# To con or not to con



## Kender3421 (Sep 4, 2008)

I have to put this out here and get some opinions on the matter. I'm located in California and probably won't be moving anywhere else any time soon. I just recently decided that I was, indeed, a furry. I have never met another one, ever. I also am a writer, not a artist.

My problem is actually about two of them. Are con's really writer friendly for someone who has never been to one before, even a regular con? I keep telling myself I should get out more and be part of the scene but it's hard to get motivated.

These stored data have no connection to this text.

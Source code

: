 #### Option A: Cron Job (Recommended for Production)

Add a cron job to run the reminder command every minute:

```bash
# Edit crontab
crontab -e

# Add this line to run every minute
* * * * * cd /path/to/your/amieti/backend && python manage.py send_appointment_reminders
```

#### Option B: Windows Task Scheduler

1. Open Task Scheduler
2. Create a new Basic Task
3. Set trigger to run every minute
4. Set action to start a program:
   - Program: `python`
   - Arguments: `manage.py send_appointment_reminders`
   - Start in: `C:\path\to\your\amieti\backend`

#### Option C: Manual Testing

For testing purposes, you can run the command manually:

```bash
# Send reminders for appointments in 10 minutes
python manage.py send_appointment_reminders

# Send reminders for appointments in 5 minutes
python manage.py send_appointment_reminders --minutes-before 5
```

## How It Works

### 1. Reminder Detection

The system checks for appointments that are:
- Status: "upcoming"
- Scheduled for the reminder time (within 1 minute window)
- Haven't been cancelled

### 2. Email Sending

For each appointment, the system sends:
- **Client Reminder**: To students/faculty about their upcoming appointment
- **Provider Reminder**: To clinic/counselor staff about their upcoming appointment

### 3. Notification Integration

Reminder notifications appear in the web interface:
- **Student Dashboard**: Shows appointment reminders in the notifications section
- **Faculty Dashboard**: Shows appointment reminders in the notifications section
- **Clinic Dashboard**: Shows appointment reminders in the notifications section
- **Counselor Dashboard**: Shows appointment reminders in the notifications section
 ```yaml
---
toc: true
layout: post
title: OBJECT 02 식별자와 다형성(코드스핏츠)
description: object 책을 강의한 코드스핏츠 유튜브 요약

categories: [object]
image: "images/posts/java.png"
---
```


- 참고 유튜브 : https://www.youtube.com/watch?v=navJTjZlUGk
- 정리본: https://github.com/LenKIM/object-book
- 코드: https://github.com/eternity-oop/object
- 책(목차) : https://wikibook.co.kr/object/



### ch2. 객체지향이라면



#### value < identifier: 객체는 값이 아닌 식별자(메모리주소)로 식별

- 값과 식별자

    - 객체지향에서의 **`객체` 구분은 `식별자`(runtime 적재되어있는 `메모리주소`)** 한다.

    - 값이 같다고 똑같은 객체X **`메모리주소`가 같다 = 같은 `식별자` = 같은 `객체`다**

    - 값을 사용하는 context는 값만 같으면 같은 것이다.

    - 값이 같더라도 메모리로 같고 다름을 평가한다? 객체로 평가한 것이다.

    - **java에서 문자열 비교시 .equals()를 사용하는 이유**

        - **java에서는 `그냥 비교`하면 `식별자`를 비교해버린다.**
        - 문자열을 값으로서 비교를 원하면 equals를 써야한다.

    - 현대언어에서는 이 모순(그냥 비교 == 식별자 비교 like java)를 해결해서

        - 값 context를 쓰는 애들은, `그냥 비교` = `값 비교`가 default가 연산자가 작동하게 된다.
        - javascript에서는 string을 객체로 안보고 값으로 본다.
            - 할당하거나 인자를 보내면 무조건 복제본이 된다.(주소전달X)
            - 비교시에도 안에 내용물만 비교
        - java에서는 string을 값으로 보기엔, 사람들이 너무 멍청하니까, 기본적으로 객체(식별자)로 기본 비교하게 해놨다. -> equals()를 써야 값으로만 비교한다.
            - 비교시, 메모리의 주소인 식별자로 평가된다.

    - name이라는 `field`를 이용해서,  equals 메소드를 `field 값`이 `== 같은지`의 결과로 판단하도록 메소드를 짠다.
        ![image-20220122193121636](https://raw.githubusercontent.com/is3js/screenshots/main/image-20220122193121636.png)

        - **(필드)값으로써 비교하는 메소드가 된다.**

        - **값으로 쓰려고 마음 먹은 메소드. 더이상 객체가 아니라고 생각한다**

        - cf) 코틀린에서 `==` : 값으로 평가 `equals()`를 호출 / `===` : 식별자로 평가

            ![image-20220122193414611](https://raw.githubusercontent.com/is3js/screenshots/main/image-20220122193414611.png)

Second problem is really just a question. What furry cons are close by to southern California?


----------



## TamaraRose (Sep 4, 2008)

well  sweet heart...  frist of all wrister Artist  fursuit  furs in general... you will find that  cons have something for every one... and well the closest on to you i beleave is Further confusion....  and  Califur  both in california


----------



## sage_mines (Sep 4, 2008)

Further Confusion is in San Jose, which is in Northern California.
Then there's Califur, which is in Irvine. Califur is probably closest to you.


----------



## X (Sep 4, 2008)

http://furry.wikia.com/wiki/Category:Califur

other information on conventions can be found here:
http://furry.wikia.com/wiki/Category:Conventions


----------



## Kender3421 (Sep 5, 2008)

Thanks guys, looks like I might be at califur next year.


----------



## Xipoid (Sep 5, 2008)

Kender3421 said:


> IAre con's really writer friendly for someone who has never been to one before, even a regular con?





Writer friendly? Most conventions do not even acknowledge writers exist; however, nearly all of them have some sort of "first time con goer" panel of some sort.


Though conventions are more social/artist centered, I should point out you can still enjoy yourself.


----------